I Switched to the New Nothing Ear for a Week and Here’s What I Think

One of the biggest perks of being at the heart of the tech industry is that I get to try and use almost every audio accessory and wearable that arrives at the Beebom office. That makes my ears the perfect testbed to analyze the quality of such products. While I did review the Nothing Ear (a) last month, I never really could dig deeper into the top-of-the-line Nothing Ear. To change that, I decided to shift to it from my personal OnePlus Buds Z2 for a week. And, here are my honest thoughts.

Familiar Design, Incredible Fit

Nothing Ear vs Nothing Ear (2) design comparison
Nothing Ear (L) vs Nothing Ear 2 (R) Design

Right off the bat, if you have seen the Nothing Ear (2), you won’t see any difference in terms of design. The transparent case, the design of the earbud, and the crater on the case, are all too familiar. However, it’s when your ears embrace the earbuds that you realize there’s a lot more to it.

For starters, the latest Nothing Ear have a very impressive fit. Better than even the Sony WF-1000XM5s that I tested last year. I could wear them for hours on end without any issues. At one instance, I fell asleep listening to some music and woke up with both earbuds in my ears like nothing happened. You also get two extra L and S pairs of ear tips in the box, which is the norm.

Personalized Audio Experience for the Win!

Nothing Ear fitting in the ears

Moving on to the audio quality of the earbuds, the problem with coming from OnePlus earbuds is that they are unapologetically loud. So, at first, the volume levels of my new Nothing Ears felt pretty low. While I’m not used to taking the volume slider beyond 60%, I had to max it out with these. But, when I made a coworker listen to it, he found the Nothing Ears to be adequately loud.

A couple of hours with the earbuds had me settle comfortably into the new audio levels. Besides, the range of customization options that I got for the earbuds with the Nothing X app was very impressive. The Advanced EQ stole the show and I had control over every minute frequency of my audio. You go beyond just controlling the Mid, Bass, and Treble, like on the Ear (a).

Not to mention that you also get Hi-Res audio with support for both LDAC and LHDAC. I played tricky tracks like Bohemian Rhapsody, We Don’t Talk Anymore, Paper Trail, and Blinding Lights to determine the quality of the earbuds, and they sound absolutely amazing.

Not only was the audio output very rich, but the mids, highs, and lows were well-separated and didn’t overpower each other in any way. There was no crackling of sorts either on max volumes, which is always a good thing.

That’s not everything to it though, as you can even share your custom EQs with others as QR codes.

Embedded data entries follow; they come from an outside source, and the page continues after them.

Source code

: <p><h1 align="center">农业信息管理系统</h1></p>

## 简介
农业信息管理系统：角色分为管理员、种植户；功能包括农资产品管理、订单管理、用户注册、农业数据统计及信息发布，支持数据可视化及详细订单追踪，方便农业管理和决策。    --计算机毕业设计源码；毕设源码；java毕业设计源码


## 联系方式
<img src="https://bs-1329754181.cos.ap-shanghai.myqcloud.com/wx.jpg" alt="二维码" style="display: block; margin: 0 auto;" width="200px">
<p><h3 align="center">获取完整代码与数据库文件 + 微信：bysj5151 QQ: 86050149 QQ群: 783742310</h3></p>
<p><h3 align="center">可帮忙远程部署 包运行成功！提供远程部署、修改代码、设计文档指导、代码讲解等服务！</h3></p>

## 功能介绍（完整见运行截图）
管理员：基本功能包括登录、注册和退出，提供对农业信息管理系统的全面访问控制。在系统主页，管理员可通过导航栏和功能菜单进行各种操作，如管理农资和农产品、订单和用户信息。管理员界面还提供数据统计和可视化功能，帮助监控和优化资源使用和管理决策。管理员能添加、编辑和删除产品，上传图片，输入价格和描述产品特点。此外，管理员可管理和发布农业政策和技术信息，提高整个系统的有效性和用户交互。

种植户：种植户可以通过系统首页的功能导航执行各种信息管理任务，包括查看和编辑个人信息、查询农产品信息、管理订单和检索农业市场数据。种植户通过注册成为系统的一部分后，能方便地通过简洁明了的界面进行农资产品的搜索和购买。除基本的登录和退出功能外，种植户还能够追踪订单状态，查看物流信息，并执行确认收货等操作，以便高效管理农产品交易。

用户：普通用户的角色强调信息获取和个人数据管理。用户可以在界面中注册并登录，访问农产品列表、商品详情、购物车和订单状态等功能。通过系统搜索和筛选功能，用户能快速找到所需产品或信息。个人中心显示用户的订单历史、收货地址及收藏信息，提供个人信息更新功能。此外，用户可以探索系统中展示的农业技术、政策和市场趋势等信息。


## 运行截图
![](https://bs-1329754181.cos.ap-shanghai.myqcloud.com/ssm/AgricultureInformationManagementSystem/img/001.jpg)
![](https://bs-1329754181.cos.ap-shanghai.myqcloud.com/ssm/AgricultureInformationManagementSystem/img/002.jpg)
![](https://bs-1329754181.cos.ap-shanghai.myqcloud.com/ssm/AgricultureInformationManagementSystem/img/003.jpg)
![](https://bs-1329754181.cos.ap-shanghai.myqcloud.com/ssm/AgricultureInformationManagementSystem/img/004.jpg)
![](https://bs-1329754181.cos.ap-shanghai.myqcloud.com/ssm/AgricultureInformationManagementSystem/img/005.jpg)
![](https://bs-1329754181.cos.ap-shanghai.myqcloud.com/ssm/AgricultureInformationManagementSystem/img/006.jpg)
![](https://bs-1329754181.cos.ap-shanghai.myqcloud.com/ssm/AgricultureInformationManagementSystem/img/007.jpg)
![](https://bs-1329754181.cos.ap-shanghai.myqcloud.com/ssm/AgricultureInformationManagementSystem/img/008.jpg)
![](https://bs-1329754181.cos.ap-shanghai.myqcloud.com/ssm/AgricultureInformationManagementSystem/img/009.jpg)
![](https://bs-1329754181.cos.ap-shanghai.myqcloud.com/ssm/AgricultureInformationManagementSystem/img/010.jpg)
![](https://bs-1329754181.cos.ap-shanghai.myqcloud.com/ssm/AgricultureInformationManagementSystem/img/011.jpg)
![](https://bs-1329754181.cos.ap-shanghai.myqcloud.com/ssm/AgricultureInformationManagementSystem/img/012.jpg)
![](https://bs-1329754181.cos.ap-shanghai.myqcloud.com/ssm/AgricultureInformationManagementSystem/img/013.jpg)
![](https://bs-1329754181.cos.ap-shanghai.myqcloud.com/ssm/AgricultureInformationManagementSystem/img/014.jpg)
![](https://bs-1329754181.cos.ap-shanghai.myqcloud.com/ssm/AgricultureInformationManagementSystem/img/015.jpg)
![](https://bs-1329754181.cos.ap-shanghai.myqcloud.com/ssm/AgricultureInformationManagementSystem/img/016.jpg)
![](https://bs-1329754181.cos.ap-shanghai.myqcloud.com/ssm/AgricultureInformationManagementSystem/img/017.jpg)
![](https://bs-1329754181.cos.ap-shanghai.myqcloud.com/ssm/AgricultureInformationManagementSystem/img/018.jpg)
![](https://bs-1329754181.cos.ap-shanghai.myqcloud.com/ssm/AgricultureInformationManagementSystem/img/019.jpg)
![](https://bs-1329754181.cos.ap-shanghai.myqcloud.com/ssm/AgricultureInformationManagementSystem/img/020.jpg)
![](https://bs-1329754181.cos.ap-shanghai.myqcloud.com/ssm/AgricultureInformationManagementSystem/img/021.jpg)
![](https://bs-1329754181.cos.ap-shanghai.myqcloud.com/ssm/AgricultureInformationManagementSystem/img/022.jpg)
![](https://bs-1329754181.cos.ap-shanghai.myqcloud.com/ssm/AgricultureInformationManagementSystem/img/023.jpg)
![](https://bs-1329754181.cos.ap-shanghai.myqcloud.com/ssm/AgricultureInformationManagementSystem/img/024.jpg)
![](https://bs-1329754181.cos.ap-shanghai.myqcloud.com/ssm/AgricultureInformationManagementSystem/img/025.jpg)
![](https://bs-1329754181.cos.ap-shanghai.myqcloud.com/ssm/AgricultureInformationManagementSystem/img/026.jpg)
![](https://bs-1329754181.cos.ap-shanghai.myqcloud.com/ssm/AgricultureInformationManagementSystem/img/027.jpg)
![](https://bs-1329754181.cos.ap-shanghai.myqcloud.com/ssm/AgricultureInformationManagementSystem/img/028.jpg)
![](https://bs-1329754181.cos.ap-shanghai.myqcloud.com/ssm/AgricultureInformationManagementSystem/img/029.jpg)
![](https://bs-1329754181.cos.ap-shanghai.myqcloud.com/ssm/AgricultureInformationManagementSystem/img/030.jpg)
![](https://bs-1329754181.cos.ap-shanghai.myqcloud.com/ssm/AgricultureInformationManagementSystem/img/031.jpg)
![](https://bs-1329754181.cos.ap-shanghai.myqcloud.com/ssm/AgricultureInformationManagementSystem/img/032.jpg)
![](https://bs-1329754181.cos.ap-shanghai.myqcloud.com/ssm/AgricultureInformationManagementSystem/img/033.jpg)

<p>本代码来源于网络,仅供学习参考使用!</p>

Upon scanning it, they can import it onto their Nothing X app. Very thoughtful of you, Nothing, honestly.

Nothing X app Advanced EQ

Note that I found the default sound design to be a tad flat. So, you might end up tweaking it too. A lot. Once you land on the perfect tuning though, there’s no going back. I will go so far as to say that, upon tuning, the audio quality is very similar to the Sony WF-1000XM5.

That’s a big claim, I know, especially since this is Sony we’re talking about, and the WF-1000XM5s cost twice as much. However, the ANC and Transparency modes on Sony’e earbuds are just unparalleled. If you don’t compare it to Sony’s earbuds though, the Nothing Ear’s ANC mode is pretty commendable. However, the Transparency Mode could use some work, since it doesn’t exactly isolate individual sounds as well, creating a bit of a hotchpotch at times.

There’s also a home screen widget for the Nothing X app that allows you to select between the ANC and Transparency modes and view the battery percentage of the earbuds as well. Very convenient, actually.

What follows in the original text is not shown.